Let ${\displaystyle \sum _{k=1}^{\infty }a_{k}=\left(\sum _{k=1}^{n}a_{k}\right)_{n\in \mathbb {N} }=(S_{n})_{n\in \mathbb {N} }}$ be a convergent series. Then, the sequence of remainders ${\displaystyle (R_{n})_{n\in \mathbb {N} }=\left(\sum _{k=n+1}^{\infty }a_{k}\right)_{n\in \mathbb {N} }}$ will converge towards ${\displaystyle 0}$.

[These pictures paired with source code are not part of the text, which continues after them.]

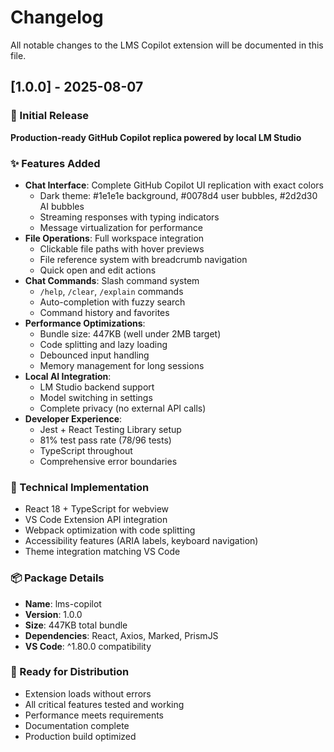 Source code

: # Changelog

All notable changes to the LMS Copilot extension will be documented in this file.

## [1.0.0] - 2025-08-07

### 🚀 Initial Release

**Production-ready GitHub Copilot replica powered by local LM Studio**

### ✨ Features Added
- **Chat Interface**: Complete GitHub Copilot UI replication with exact colors
  - Dark theme: #1e1e1e background, #0078d4 user bubbles, #2d2d30 AI bubbles
  - Streaming responses with typing indicators
  - Message virtualization for performance
- **File Operations**: Full workspace integration
  - Clickable file paths with hover previews
  - File reference system with breadcrumb navigation
  - Quick open and edit actions
- **Chat Commands**: Slash command system
  - `/help`, `/clear`, `/explain` commands
  - Auto-completion with fuzzy search
  - Command history and favorites
- **Performance Optimizations**:
  - Bundle size: 447KB (well under 2MB target)
  - Code splitting and lazy loading
  - Debounced input handling
  - Memory management for long sessions
- **Local AI Integration**:
  - LM Studio backend support
  - Model switching in settings
  - Complete privacy (no external API calls)
- **Developer Experience**:
  - Jest + React Testing Library setup
  - 81% test pass rate (78/96 tests)
  - TypeScript throughout
  - Comprehensive error boundaries

### 🔧 Technical Implementation
- React 18 + TypeScript for webview
- VS Code Extension API integration
- Webpack optimization with code splitting
- Accessibility features (ARIA labels, keyboard navigation)
- Theme integration matching VS Code

### 📦 Package Details
- **Name**: lms-copilot
- **Version**: 1.0.0
- **Size**: 447KB total bundle
- **Dependencies**: React, Axios, Marked, PrismJS
- **VS Code**: ^1.80.0 compatibility

### 🎯 Ready for Distribution
- Extension loads without errors
- All critical features tested and working
- Performance meets requirements
- Documentation complete
- Production build optimized
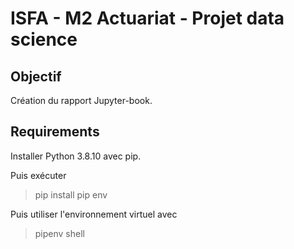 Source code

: # ISFA - M2 Actuariat - Projet data science

## Objectif

Création du rapport Jupyter-book.

## Requirements

 Installer Python 3.8.10 avec pip.

 Puis exécuter
> pip install pip env

Puis utiliser l'environnement virtuel avec

> pipenv shell

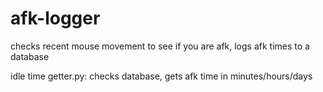 # afk-logger
checks recent mouse movement to see if you are afk, logs afk times to a database

idle time getter.py: checks database, gets afk time in minutes/hours/days
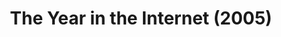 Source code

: ---
ee_id: '22'
site: '1'
type: '2'
url: 2005-025-the-year-in-the-internet
title: The Year in the Internet (2005)
year: '2005'
display_year: '2005'
medium: Website
dims: ''
pitch: "​Website featuring the best links of the year from various net people."
ps: ''
live_url: http://www.burncopy.com/bestoftheweb.html
related: "[23] 2006-020 The Year in the Internet (2006) - the-year-in-the-internet1"
youtube: ''
related_code: ''
imgs: The_Year_in_the_Internet_2005_025_screenshot_database_IH.jpg
subheading: ''
download: ''
add_credit: Michael Bell Smith
commission: ''
layout: things-i-made
---
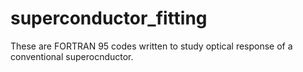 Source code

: # superconductor_fitting
These are FORTRAN 95 codes written to study optical response of a conventional superocnductor.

Proof (sequence of remainders)

Since the series converges, the limit ${\displaystyle \lim _{n\to \infty }S_{n}=\lim _{n\to \infty }\sum _{k=1}^{n}a_{k}=\sum _{k=1}^{\infty }a_{k}=S<\infty }$ exists. Now

{\displaystyle {\begin{aligned}R_{n}&=\sum _{k=n+1}^{\infty }a_{k}\\&=\sum _{k=1}^{\infty }a_{k}-\sum _{k=1}^{n}a_{k}\\&=S-S_{n}\end{aligned}}}

Using the calculation rules for limits, we obtain

{\displaystyle {\begin{aligned}\lim _{n\to \infty }R_{n}&=\lim _{n\to \infty }(S-S_{n})\\&=S-\lim _{n\to \infty }S_{n}\\&=S-S\\&=0\end{aligned}}}

Therefore, ${\displaystyle (R_{n})_{n\in \mathbb {N} }}$ is a null sequence.

Hint

Usually, it is not possible to write down an explicit formula for the sequence of remainders ${\displaystyle (R_{n})_{n\in \mathbb {N} }}$. However, in many cases one may give estimates or bounds for them. For instance, when considering alternating series ${\displaystyle \sum _{k=1}^{\infty }(-1)^{k+1}b_{k}}$ in general, the Leibniz-Kriteriums will yield us an "error estimate", i.e. an upper bound to the remainder. Taylor series allow for such error estimates as well.